Saved data entries:
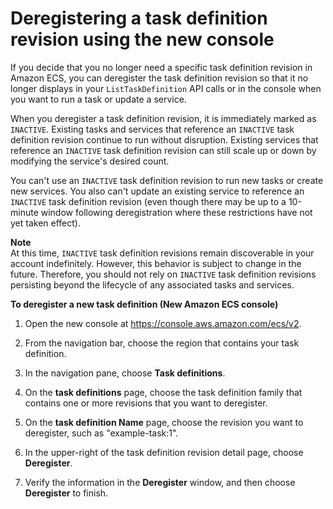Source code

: # Deregistering a task definition revision using the new console<a name="deregister-task-definition-v2"></a>

If you decide that you no longer need a specific task definition revision in Amazon ECS, you can deregister the task definition revision so that it no longer displays in your `ListTaskDefinition` API calls or in the console when you want to run a task or update a service\.

When you deregister a task definition revision, it is immediately marked as `INACTIVE`\. Existing tasks and services that reference an `INACTIVE` task definition revision continue to run without disruption\. Existing services that reference an `INACTIVE` task definition revision can still scale up or down by modifying the service's desired count\.

You can't use an `INACTIVE` task definition revision to run new tasks or create new services\. You also can't update an existing service to reference an `INACTIVE` task definition revision \(even though there may be up to a 10\-minute window following deregistration where these restrictions have not yet taken effect\)\.

**Note**  
At this time, `INACTIVE` task definition revisions remain discoverable in your account indefinitely\. However, this behavior is subject to change in the future\. Therefore, you should not rely on `INACTIVE` task definition revisions persisting beyond the lifecycle of any associated tasks and services\.

**To deregister a new task definition \(New Amazon ECS console\)**

1. Open the new console at [https://console\.aws\.amazon\.com/ecs/v2](https://console.aws.amazon.com/ecs/v2)\.

1. From the navigation bar, choose the region that contains your task definition\.

1. In the navigation pane, choose **Task definitions**\.

1. On the **task definitions** page, choose the task definition family that contains one or more revisions that you want to deregister\.

1. On the **task definition Name** page, choose the revision you want to deregister, such as "example\-task:1"\.

1. In the upper\-right of the task definition revision detail page, choose **Deregister**\.

1. Verify the information in the **Deregister** window, and then choose **Deregister** to finish\.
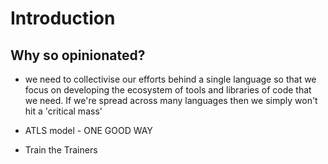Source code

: # Introduction

## Why so opinionated?

- we need to collectivise our efforts behind a single language so that we focus on developing the ecosystem of tools and libraries of code that we need. If we're spread across many languages then we simply won't hit a 'critical mass'

- ATLS model - ONE GOOD WAY

- Train the Trainers
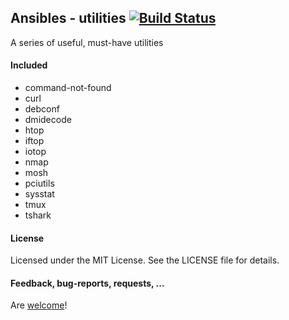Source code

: ## Ansibles - utilities [![Build Status](https://travis-ci.org/Ansibles/utilities.png)](https://travis-ci.org/Ansibles/utilities)

A series of useful, must-have utilities

#### Included
- command-not-found
- curl
- debconf
- dmidecode
- htop
- iftop
- iotop
- nmap
- mosh
- pciutils
- sysstat
- tmux
- tshark

#### License

Licensed under the MIT License. See the LICENSE file for details.

#### Feedback, bug-reports, requests, ...

Are [welcome](https://github.com/ansibles/utilities/issues)!
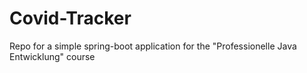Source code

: # Covid-Tracker
Repo for a simple spring-boot application for the "Professionelle Java Entwicklung" course
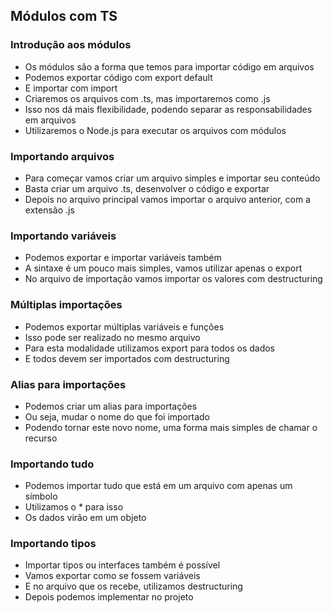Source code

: ## Módulos com TS

### Introdução aos módulos

-   Os módulos são a forma que temos para importar código em arquivos
-   Podemos exportar código com export default
-   E importar com import
-   Criaremos os arquivos com .ts, mas importaremos como .js
-   Isso nos dá mais flexibilidade, podendo separar as responsabilidades em arquivos
-   Utilizaremos o Node.js para executar os arquivos com módulos

### Importando arquivos

-   Para começar vamos criar um arquivo simples e importar seu conteúdo
-   Basta criar um arquivo .ts, desenvolver o código e exportar
-   Depois no arquivo principal vamos importar o arquivo anterior, com a extensão .js

### Importando variáveis

-   Podemos exportar e importar variáveis também
-   A sintaxe é um pouco mais simples, vamos utilizar apenas o export
-   No arquivo de importação vamos importar os valores com destructuring

### Múltiplas importações

-   Podemos exportar múltiplas variáveis e funções
-   Isso pode ser realizado no mesmo arquivo
-   Para esta modalidade utilizamos export para todos os dados
-   E todos devem ser importados com destructuring

### Alias para importações

-   Podemos criar um alias para importações
-   Ou seja, mudar o nome do que foi importado
-   Podendo tornar este novo nome, uma forma mais simples de chamar o recurso

### Importando tudo

-   Podemos importar tudo que está em um arquivo com apenas um símbolo
-   Utilizamos o \* para isso
-   Os dados virão em um objeto

### Importando tipos

-   Importar tipos ou interfaces também é possível
-   Vamos exportar como se fossem variáveis
-   E no arquivo que os recebe, utilizamos destructuring
-   Depois podemos implementar no projeto
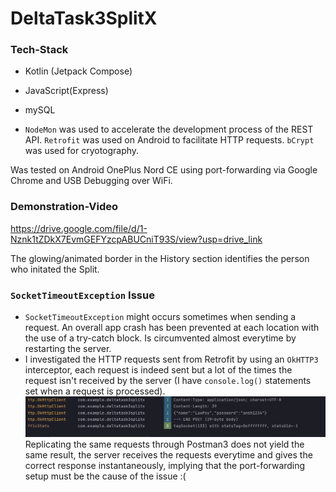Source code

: # DeltaTask3SplitX
### Tech-Stack
- Kotlin (Jetpack Compose)
- JavaScript(Express)
- mySQL

- `NodeMon` was used to accelerate the development process of the REST API. 
`Retrofit` was used on Android to facilitate HTTP requests. `bCrypt` was used for cryotography.

Was tested on Android OnePlus Nord CE using port-forwarding via Google Chrome and USB Debugging over WiFi. 

### Demonstration-Video
https://drive.google.com/file/d/1-Nznk1tZDkX7EvmGEFYzcpABUCniT93S/view?usp=drive_link

The glowing/animated border in the History section identifies the person who initated the Split.

### `SocketTimeoutException` Issue
- `SocketTimeoutException` might occurs sometimes when sending a request. An overall app crash has been prevented at each location with the use of a try-catch block. Is circumvented almost everytime by restarting the server. 
- I investigated the HTTP requests sent from Retrofit by using an `OkHTTP3` interceptor, each request is indeed sent but a lot of the times the request isn't received by the server (I have `console.log()` statements set when a request is processed). ![Requests are sent from Android Client](image.png)
 Replicating the same requests through Postman3 does not yield the same result, the server receives the requests everytime and gives the correct response instantaneously, implying that the port-forwarding setup must be the cause of the issue :(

Assignment: Return every entry above word for word, and include no images.

Response box:
Source code

: # Deregistering a task definition revision using the new console<a name="deregister-task-definition-v2"></a>

If you decide that you no longer need a specific task definition revision in Amazon ECS, you can deregister the task definition revision so that it no longer displays in your `ListTaskDefinition` API calls or in the console when you want to run a task or update a service\.

When you deregister a task definition revision, it is immediately marked as `INACTIVE`\. Existing tasks and services that reference an `INACTIVE` task definition revision continue to run without disruption\. Existing services that reference an `INACTIVE` task definition revision can still scale up or down by modifying the service's desired count\.

You can't use an `INACTIVE` task definition revision to run new tasks or create new services\. You also can't update an existing service to reference an `INACTIVE` task definition revision \(even though there may be up to a 10\-minute window following deregistration where these restrictions have not yet taken effect\)\.

**Note**  
At this time, `INACTIVE` task definition revisions remain discoverable in your account indefinitely\. However, this behavior is subject to change in the future\. Therefore, you should not rely on `INACTIVE` task definition revisions persisting beyond the lifecycle of any associated tasks and services\.

**To deregister a new task definition \(New Amazon ECS console\)**

1. Open the new console at [https://console\.aws\.amazon\.com/ecs/v2](https://console.aws.amazon.com/ecs/v2)\.

1. From the navigation bar, choose the region that contains your task definition\.

1. In the navigation pane, choose **Task definitions**\.

1. On the **task definitions** page, choose the task definition family that contains one or more revisions that you want to deregister\.

1. On the **task definition Name** page, choose the revision you want to deregister, such as "example\-task:1"\.

1. In the upper\-right of the task definition revision detail page, choose **Deregister**\.

1. Verify the information in the **Deregister** window, and then choose **Deregister** to finish\.
Source code

: # Introduction

## Why so opinionated?

- we need to collectivise our efforts behind a single language so that we focus on developing the ecosystem of tools and libraries of code that we need. If we're spread across many languages then we simply won't hit a 'critical mass'

- ATLS model - ONE GOOD WAY

- Train the Trainers
Source code

: ## Ansibles - utilities [![Build Status](https://travis-ci.org/Ansibles/utilities.png)](https://travis-ci.org/Ansibles/utilities)

A series of useful, must-have utilities

#### Included
- command-not-found
- curl
- debconf
- dmidecode
- htop
- iftop
- iotop
- nmap
- mosh
- pciutils
- sysstat
- tmux
- tshark

#### License

Licensed under the MIT License. See the LICENSE file for details.

#### Feedback, bug-reports, requests, ...

Are [welcome](https://github.com/ansibles/utilities/issues)!
Source code

: # Covid-Tracker
Repo for a simple spring-boot application for the "Professionelle Java Entwicklung" course
Source code

: ## Módulos com TS

### Introdução aos módulos

-   Os módulos são a forma que temos para importar código em arquivos
-   Podemos exportar código com export default
-   E importar com import
-   Criaremos os arquivos com .ts, mas importaremos como .js
-   Isso nos dá mais flexibilidade, podendo separar as responsabilidades em arquivos
-   Utilizaremos o Node.js para executar os arquivos com módulos

### Importando arquivos

-   Para começar vamos criar um arquivo simples e importar seu conteúdo
-   Basta criar um arquivo .ts, desenvolver o código e exportar
-   Depois no arquivo principal vamos importar o arquivo anterior, com a extensão .js

### Importando variáveis

-   Podemos exportar e importar variáveis também
-   A sintaxe é um pouco mais simples, vamos utilizar apenas o export
-   No arquivo de importação vamos importar os valores com destructuring

### Múltiplas importações

-   Podemos exportar múltiplas variáveis e funções
-   Isso pode ser realizado no mesmo arquivo
-   Para esta modalidade utilizamos export para todos os dados
-   E todos devem ser importados com destructuring

### Alias para importações

-   Podemos criar um alias para importações
-   Ou seja, mudar o nome do que foi importado
-   Podendo tornar este novo nome, uma forma mais simples de chamar o recurso

### Importando tudo

-   Podemos importar tudo que está em um arquivo com apenas um símbolo
-   Utilizamos o \* para isso
-   Os dados virão em um objeto

### Importando tipos

-   Importar tipos ou interfaces também é possível
-   Vamos exportar como se fossem variáveis
-   E no arquivo que os recebe, utilizamos destructuring
-   Depois podemos implementar no projeto
Source code

: # DeltaTask3SplitX
### Tech-Stack
- Kotlin (Jetpack Compose)
- JavaScript(Express)
- mySQL

- `NodeMon` was used to accelerate the development process of the REST API. 
`Retrofit` was used on Android to facilitate HTTP requests. `bCrypt` was used for cryotography.

Was tested on Android OnePlus Nord CE using port-forwarding via Google Chrome and USB Debugging over WiFi. 

### Demonstration-Video
https://drive.google.com/file/d/1-Nznk1tZDkX7EvmGEFYzcpABUCniT93S/view?usp=drive_link

The glowing/animated border in the History section identifies the person who initated the Split.

### `SocketTimeoutException` Issue
- `SocketTimeoutException` might occurs sometimes when sending a request. An overall app crash has been prevented at each location with the use of a try-catch block. Is circumvented almost everytime by restarting the server. 
- I investigated the HTTP requests sent from Retrofit by using an `OkHTTP3` interceptor, each request is indeed sent but a lot of the times the request isn't received by the server (I have `console.log()` statements set when a request is processed). ![Requests are sent from Android Client](image.png)
 Replicating the same requests through Postman3 does not yield the same result, the server receives the requests everytime and gives the correct response instantaneously, implying that the port-forwarding setup must be the cause of the issue :(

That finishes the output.